# ContextScout Integration Test Findings

**Date**: 2026-01-09  
**Status**: Tests Created, Initial Run Complete

---

## Summary

We created comprehensive tests for ContextScout integration and ran initial tests. Here's what we learned:

---

## Key Findings

### 1. OpenAgent Does NOT Use ContextScout Proactively ❌

**Test**: `04-implicit-discovery.yaml` - "How does the registry system work?"

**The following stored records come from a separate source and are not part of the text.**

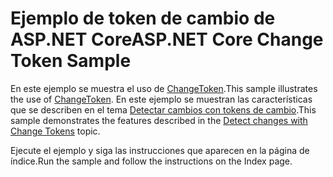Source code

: # <a name="aspnet-core-change-token-sample"></a><span data-ttu-id="e2f14-101">Ejemplo de token de cambio de ASP.NET Core</span><span class="sxs-lookup"><span data-stu-id="e2f14-101">ASP.NET Core Change Token Sample</span></span>

<span data-ttu-id="e2f14-102">En este ejemplo se muestra el uso de [ChangeToken](https://docs.microsoft.com/dotnet/api/microsoft.extensions.primitives.changetoken).</span><span class="sxs-lookup"><span data-stu-id="e2f14-102">This sample illustrates the use of [ChangeToken](https://docs.microsoft.com/dotnet/api/microsoft.extensions.primitives.changetoken).</span></span> <span data-ttu-id="e2f14-103">En este ejemplo se muestran las características que se describen en el tema [Detectar cambios con tokens de cambio](https://docs.microsoft.com/aspnet/core/fundamentals/change-tokens).</span><span class="sxs-lookup"><span data-stu-id="e2f14-103">This sample demonstrates the features described in the [Detect changes with Change Tokens](https://docs.microsoft.com/aspnet/core/fundamentals/change-tokens) topic.</span></span>

<span data-ttu-id="e2f14-104">Ejecute el ejemplo y siga las instrucciones que aparecen en la página de índice.</span><span class="sxs-lookup"><span data-stu-id="e2f14-104">Run the sample and follow the instructions on the Index page.</span></span>
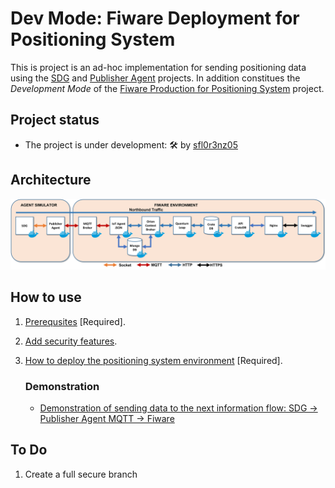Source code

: # Dev Mode: Fiware Deployment for Positioning System

This is project is an ad-hoc implementation for sending positioning data using the [SDG](https://github.com/sfl0r3nz05/CSV-Data-Sender.git) and [Publisher Agent](https://github.com/sfl0r3nz05/Publisher-Agent.git) projects. In addition constitues the *Development Mode* of the [Fiware Production for Positioning System](https://github.com/sfl0r3nz05/FiwareProdModeForPositionSystem.git) project.

## Project status

- The project is under development: 🛠 by [sfl0r3nz05](sfigueroa@ceit.es)

## Architecture

![Architecture](./documentation/images/Architecture.png)

## How to use

1. [Prerequsites](./documentation/Prerequsites.md) [Required].
2. [Add security features](./documentation/AddSecurityLayer.md).
3. [How to deploy the positioning system environment](./documentation/HowToUse.md) [Required].

   ### Demonstration

   - [Demonstration of sending data to the next information flow: SDG -> Publisher Agent MQTT -> Fiware](https://youtu.be/gJ2BJ4i7nQw)

## To Do

1. Create a full secure branch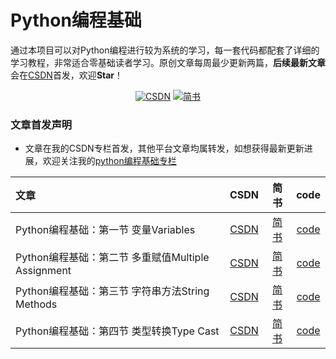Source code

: # Python编程基础

通过本项目可以对Python编程进行较为系统的学习，每一套代码都配套了详细的学习教程，非常适合零基础读者学习。原创文章每周最少更新两篇，**后续最新文章**会在[CSDN](https://blog.csdn.net/wzy628810/category_11193156.html)首发，欢迎**Star**！

<p align="center">
  <a href="https://blog.csdn.net/wzy628810" target="_blank"><img src="https://img.shields.io/badge/csdn-CSDN-red.svg" alt="CSDN"></a>
  <a href="https://www.jianshu.com/u/f2b567b81e54" target="_blank"><img src="https://img.shields.io/badge/jianshu-%E7%AE%80%E4%B9%A6-information" alt="简书"></a>
</p>

### 文章首发声明

* 文章在我的CSDN专栏首发，其他平台文章均属转发，如想获得最新更新进展，欢迎关注我的[python编程基础专栏](https://blog.csdn.net/wzy628810/category_11193156.html)

|   文章   |    CSDN    |   简书     |    code    |
| :------  | :--------: | :-----:|  :--------: |
| Python编程基础：第一节 变量Variables | [CSDN](https://blog.csdn.net/wzy628810/article/details/118600345 "悬停显示") |[简书](https://www.jianshu.com/p/45aa4f5f79a6)| [code](https://github.com/wzy6642/Python-Full-Course/blob/main/code/%E7%AC%AC%E4%B8%80%E8%8A%82_%E5%8F%98%E9%87%8FVariables.py "悬停显示") |
| Python编程基础：第二节 多重赋值Multiple Assignment | [CSDN](https://blog.csdn.net/wzy628810/article/details/118666953?spm=1001.2014.3001.5501 "悬停显示") |[简书](https://www.jianshu.com/p/9890c09f800d)| [code](https://github.com/wzy6642/Python-Full-Course/blob/main/code/%E7%AC%AC%E4%BA%8C%E8%8A%82_%E5%A4%9A%E9%87%8D%E8%B5%8B%E5%80%BCMultiple%20Assignment.py "悬停显示") |
| Python编程基础：第三节 字符串方法String Methods | [CSDN](https://blog.csdn.net/wzy628810/article/details/118671333 "悬停显示") |[简书](https://www.jianshu.com/p/a8c4e4ecde07)| [code](https://github.com/wzy6642/Python-Full-Course/blob/main/code/%E7%AC%AC%E4%B8%89%E8%8A%82_%E5%AD%97%E7%AC%A6%E4%B8%B2%E6%96%B9%E6%B3%95String%20Methods.py "悬停显示") |
| Python编程基础：第四节 类型转换Type Cast | [CSDN](https://blog.csdn.net/wzy628810/article/details/118673173 "悬停显示") |[简书](https://www.jianshu.com/p/a8c4e4ecde07)| [code](https://github.com/wzy6642/Python-Full-Course/blob/main/code/%E7%AC%AC%E4%B8%89%E8%8A%82_%E5%AD%97%E7%AC%A6%E4%B8%B2%E6%96%B9%E6%B3%95String%20Methods.py "悬停显示") |
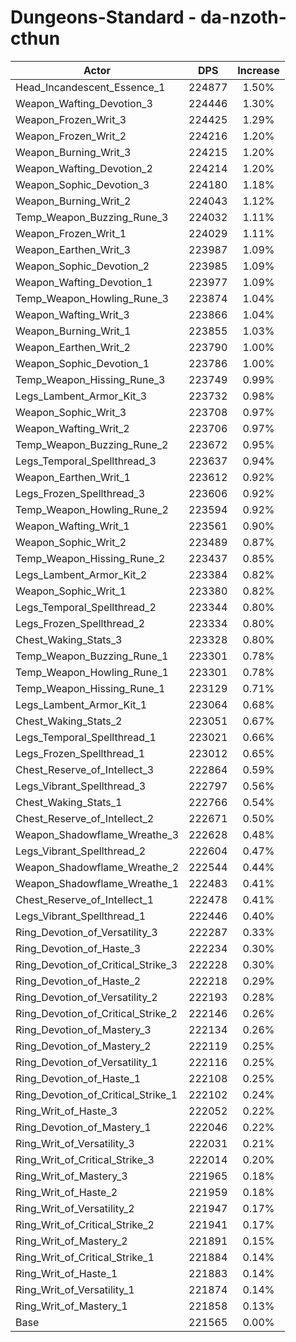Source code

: # Dungeons-Standard - da-nzoth-cthun
| Actor | DPS | Increase |
|---|:---:|:---:|
|Head_Incandescent_Essence_1|224877|1.50%|
|Weapon_Wafting_Devotion_3|224446|1.30%|
|Weapon_Frozen_Writ_3|224425|1.29%|
|Weapon_Frozen_Writ_2|224216|1.20%|
|Weapon_Burning_Writ_3|224215|1.20%|
|Weapon_Wafting_Devotion_2|224214|1.20%|
|Weapon_Sophic_Devotion_3|224180|1.18%|
|Weapon_Burning_Writ_2|224043|1.12%|
|Temp_Weapon_Buzzing_Rune_3|224032|1.11%|
|Weapon_Frozen_Writ_1|224029|1.11%|
|Weapon_Earthen_Writ_3|223987|1.09%|
|Weapon_Sophic_Devotion_2|223985|1.09%|
|Weapon_Wafting_Devotion_1|223977|1.09%|
|Temp_Weapon_Howling_Rune_3|223874|1.04%|
|Weapon_Wafting_Writ_3|223866|1.04%|
|Weapon_Burning_Writ_1|223855|1.03%|
|Weapon_Earthen_Writ_2|223790|1.00%|
|Weapon_Sophic_Devotion_1|223786|1.00%|
|Temp_Weapon_Hissing_Rune_3|223749|0.99%|
|Legs_Lambent_Armor_Kit_3|223732|0.98%|
|Weapon_Sophic_Writ_3|223708|0.97%|
|Weapon_Wafting_Writ_2|223706|0.97%|
|Temp_Weapon_Buzzing_Rune_2|223672|0.95%|
|Legs_Temporal_Spellthread_3|223637|0.94%|
|Weapon_Earthen_Writ_1|223612|0.92%|
|Legs_Frozen_Spellthread_3|223606|0.92%|
|Temp_Weapon_Howling_Rune_2|223594|0.92%|
|Weapon_Wafting_Writ_1|223561|0.90%|
|Weapon_Sophic_Writ_2|223489|0.87%|
|Temp_Weapon_Hissing_Rune_2|223437|0.85%|
|Legs_Lambent_Armor_Kit_2|223384|0.82%|
|Weapon_Sophic_Writ_1|223380|0.82%|
|Legs_Temporal_Spellthread_2|223344|0.80%|
|Legs_Frozen_Spellthread_2|223334|0.80%|
|Chest_Waking_Stats_3|223328|0.80%|
|Temp_Weapon_Buzzing_Rune_1|223301|0.78%|
|Temp_Weapon_Howling_Rune_1|223301|0.78%|
|Temp_Weapon_Hissing_Rune_1|223129|0.71%|
|Legs_Lambent_Armor_Kit_1|223064|0.68%|
|Chest_Waking_Stats_2|223051|0.67%|
|Legs_Temporal_Spellthread_1|223021|0.66%|
|Legs_Frozen_Spellthread_1|223012|0.65%|
|Chest_Reserve_of_Intellect_3|222864|0.59%|
|Legs_Vibrant_Spellthread_3|222797|0.56%|
|Chest_Waking_Stats_1|222766|0.54%|
|Chest_Reserve_of_Intellect_2|222671|0.50%|
|Weapon_Shadowflame_Wreathe_3|222628|0.48%|
|Legs_Vibrant_Spellthread_2|222604|0.47%|
|Weapon_Shadowflame_Wreathe_2|222544|0.44%|
|Weapon_Shadowflame_Wreathe_1|222483|0.41%|
|Chest_Reserve_of_Intellect_1|222478|0.41%|
|Legs_Vibrant_Spellthread_1|222446|0.40%|
|Ring_Devotion_of_Versatility_3|222287|0.33%|
|Ring_Devotion_of_Haste_3|222234|0.30%|
|Ring_Devotion_of_Critical_Strike_3|222228|0.30%|
|Ring_Devotion_of_Haste_2|222218|0.29%|
|Ring_Devotion_of_Versatility_2|222193|0.28%|
|Ring_Devotion_of_Critical_Strike_2|222146|0.26%|
|Ring_Devotion_of_Mastery_3|222134|0.26%|
|Ring_Devotion_of_Mastery_2|222119|0.25%|
|Ring_Devotion_of_Versatility_1|222116|0.25%|
|Ring_Devotion_of_Haste_1|222108|0.25%|
|Ring_Devotion_of_Critical_Strike_1|222102|0.24%|
|Ring_Writ_of_Haste_3|222052|0.22%|
|Ring_Devotion_of_Mastery_1|222046|0.22%|
|Ring_Writ_of_Versatility_3|222031|0.21%|
|Ring_Writ_of_Critical_Strike_3|222014|0.20%|
|Ring_Writ_of_Mastery_3|221965|0.18%|
|Ring_Writ_of_Haste_2|221959|0.18%|
|Ring_Writ_of_Versatility_2|221947|0.17%|
|Ring_Writ_of_Critical_Strike_2|221941|0.17%|
|Ring_Writ_of_Mastery_2|221891|0.15%|
|Ring_Writ_of_Critical_Strike_1|221884|0.14%|
|Ring_Writ_of_Haste_1|221883|0.14%|
|Ring_Writ_of_Versatility_1|221874|0.14%|
|Ring_Writ_of_Mastery_1|221858|0.13%|
|Base|221565|0.00%|
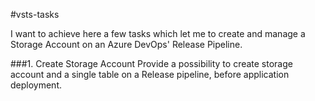 #vsts-tasks

I want to achieve here a few tasks which let me to create and manage a Storage Account on an Azure DevOps' Release Pipeline.

###1. Create Storage Account
Provide a possibility to create storage account and a single table on a Release pipeline, before application deployment.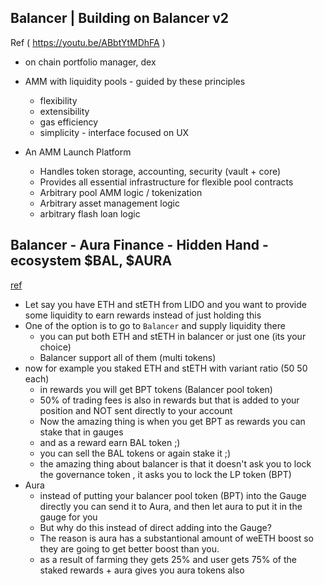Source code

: ## Balancer | Building on Balancer v2

Ref ( https://youtu.be/ABbtYtMDhFA )
- on chain portfolio manager, dex
- AMM with liquidity pools - guided by these principles
    - flexibility
    - extensibility
    - gas efficiency
    - simplicity - interface focused on UX
    
- An AMM Launch Platform
    - Handles token storage, accounting, security (vault + core)
    - Provides all essential infrastructure for flexible pool contracts
    - Arbitrary pool AMM logic / tokenization
    - Arbitrary asset management logic
    - arbitrary flash loan logic

## Balancer - Aura Finance - Hidden Hand - ecosystem $BAL, $AURA
 [ref](https://youtu.be/1VQ3hdnn3yc)
 
- Let say you have ETH and stETH from LIDO and you want to provide some liquidity to earn rewards instead of just holding this
- One of the option is to go to `Balancer` and supply liquidity there
    - you can put both ETH and stETH in balancer or just one (its your choice) 
    - Balancer support all of them (multi tokens)
- now for example you staked ETH and stETH with variant ratio (50 50 each)
    - in rewards you will get BPT tokens (Balancer pool token)
    - 50% of trading fees is also in rewards but that is added to your position and NOT sent directly to your account
    - Now the amazing thing is when you get BPT as rewards you can stake that in gauges
    - and as a reward earn BAL token ;)
    - you can sell the BAL tokens or again stake it ;)
    - the amazing thing about balancer is that it doesn't ask you to lock the governance token , it asks you to lock the LP token (BPT) 
- Aura
    - instead of putting your balancer pool token (BPT) into the Gauge directly you can send it to Aura, and then let aura to put it in the gauge for you
    - But why do this instead of direct adding into the Gauge?
    - The reason is aura has a substantional amount of weETH boost so they are going to get better boost than you.
    - as a result of farming they gets 25% and user gets 75% of the staked rewards + aura gives you aura tokens also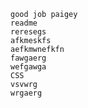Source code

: 
    good job paigey
    readme
    reresegs
    afkmeskfs
    aefkmwnefkfn
    fawgaerg
    wefgawga
    CSS
    vsvwrg
    wrgaerg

**Expected**: OpenAgent should delegate to ContextScout to discover registry context files

**Actual**: OpenAgent used `grep` and `read` directly to find information
- Used `grep` to search for "registry"
- Read `registry.json` directly
- Used `grep` to search for "auto-detect"
- Eventually found `.opencode/context/openagents-repo/core-concepts/registry.md`
- **Did NOT use the `task` tool to delegate to ContextScout**

**Conclusion**: OpenAgent is NOT proactively using ContextScout for discovery. It's doing its own searching.

---

### 2. OpenAgent Provides Minimal Responses for Discovery Requests ⚠️

**Test**: `02-unknown-domain-discovery.yaml` - "Explain how the eval framework works"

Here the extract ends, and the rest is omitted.